**Material to process**
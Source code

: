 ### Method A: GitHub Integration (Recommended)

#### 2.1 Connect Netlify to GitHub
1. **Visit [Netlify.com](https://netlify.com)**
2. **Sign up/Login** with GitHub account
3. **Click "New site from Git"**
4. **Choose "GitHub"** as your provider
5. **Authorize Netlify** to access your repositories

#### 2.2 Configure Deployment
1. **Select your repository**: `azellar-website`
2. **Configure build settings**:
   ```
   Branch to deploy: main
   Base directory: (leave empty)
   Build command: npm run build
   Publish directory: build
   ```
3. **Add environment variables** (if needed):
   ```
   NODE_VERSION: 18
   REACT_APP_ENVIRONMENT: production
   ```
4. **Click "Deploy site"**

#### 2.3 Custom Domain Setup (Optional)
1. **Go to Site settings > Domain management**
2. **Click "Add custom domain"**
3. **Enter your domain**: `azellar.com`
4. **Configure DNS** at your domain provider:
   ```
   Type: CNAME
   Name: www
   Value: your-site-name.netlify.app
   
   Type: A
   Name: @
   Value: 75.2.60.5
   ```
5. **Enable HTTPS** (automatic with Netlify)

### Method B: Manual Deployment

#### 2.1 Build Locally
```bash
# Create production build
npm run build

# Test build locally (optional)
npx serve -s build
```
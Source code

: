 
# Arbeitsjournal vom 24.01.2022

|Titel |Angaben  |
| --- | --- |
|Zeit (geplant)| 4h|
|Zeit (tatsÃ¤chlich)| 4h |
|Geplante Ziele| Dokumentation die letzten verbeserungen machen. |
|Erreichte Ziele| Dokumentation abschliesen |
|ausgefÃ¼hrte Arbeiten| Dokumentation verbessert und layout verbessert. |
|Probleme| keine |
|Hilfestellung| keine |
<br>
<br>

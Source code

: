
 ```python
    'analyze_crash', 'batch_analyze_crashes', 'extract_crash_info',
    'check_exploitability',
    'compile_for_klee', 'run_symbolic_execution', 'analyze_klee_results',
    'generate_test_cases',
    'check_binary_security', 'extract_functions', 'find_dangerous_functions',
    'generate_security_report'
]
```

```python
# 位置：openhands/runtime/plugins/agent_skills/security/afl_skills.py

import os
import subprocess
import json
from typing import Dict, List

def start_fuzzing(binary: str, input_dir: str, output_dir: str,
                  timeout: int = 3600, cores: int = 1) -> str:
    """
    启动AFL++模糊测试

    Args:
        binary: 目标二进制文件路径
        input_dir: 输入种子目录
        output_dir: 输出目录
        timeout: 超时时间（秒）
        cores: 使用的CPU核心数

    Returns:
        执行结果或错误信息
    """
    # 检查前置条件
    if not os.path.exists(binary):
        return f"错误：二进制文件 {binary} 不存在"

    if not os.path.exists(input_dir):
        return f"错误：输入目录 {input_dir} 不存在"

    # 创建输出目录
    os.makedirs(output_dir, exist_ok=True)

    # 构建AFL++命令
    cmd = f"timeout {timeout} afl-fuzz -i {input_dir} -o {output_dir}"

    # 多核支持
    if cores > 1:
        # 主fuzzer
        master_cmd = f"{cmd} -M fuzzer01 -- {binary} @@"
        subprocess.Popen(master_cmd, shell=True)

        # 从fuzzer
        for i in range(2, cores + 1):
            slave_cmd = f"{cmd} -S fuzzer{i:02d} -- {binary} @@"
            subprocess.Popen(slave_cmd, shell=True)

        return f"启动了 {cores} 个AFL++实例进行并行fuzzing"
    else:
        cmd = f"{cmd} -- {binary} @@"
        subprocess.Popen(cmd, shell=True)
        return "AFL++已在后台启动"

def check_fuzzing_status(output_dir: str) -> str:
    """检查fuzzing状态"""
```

**Exercise requirements**
From the first line of the records through the line with "(tatsÃ¤chlich)| 4h |", retype everything word for word, including both ends.

**Response area**
Source code

: ### Method A: GitHub Integration (Recommended)

#### 2.1 Connect Netlify to GitHub
1. **Visit [Netlify.com](https://netlify.com)**
2. **Sign up/Login** with GitHub account
3. **Click "New site from Git"**
4. **Choose "GitHub"** as your provider
5. **Authorize Netlify** to access your repositories

#### 2.2 Configure Deployment
1. **Select your repository**: `azellar-website`
2. **Configure build settings**:
   ```
   Branch to deploy: main
   Base directory: (leave empty)
   Build command: npm run build
   Publish directory: build
   ```
3. **Add environment variables** (if needed):
   ```
   NODE_VERSION: 18
   REACT_APP_ENVIRONMENT: production
   ```
4. **Click "Deploy site"**

#### 2.3 Custom Domain Setup (Optional)
1. **Go to Site settings > Domain management**
2. **Click "Add custom domain"**
3. **Enter your domain**: `azellar.com`
4. **Configure DNS** at your domain provider:
   ```
   Type: CNAME
   Name: www
   Value: your-site-name.netlify.app
   
   Type: A
   Name: @
   Value: 75.2.60.5
   ```
5. **Enable HTTPS** (automatic with Netlify)

### Method B: Manual Deployment

#### 2.1 Build Locally
```bash
# Create production build
npm run build

# Test build locally (optional)
npx serve -s build
```
Source code

: 
# Arbeitsjournal vom 24.01.2022

|Titel |Angaben  |
| --- | --- |
|Zeit (geplant)| 4h|
|Zeit (tatsÃ¤chlich)| 4h |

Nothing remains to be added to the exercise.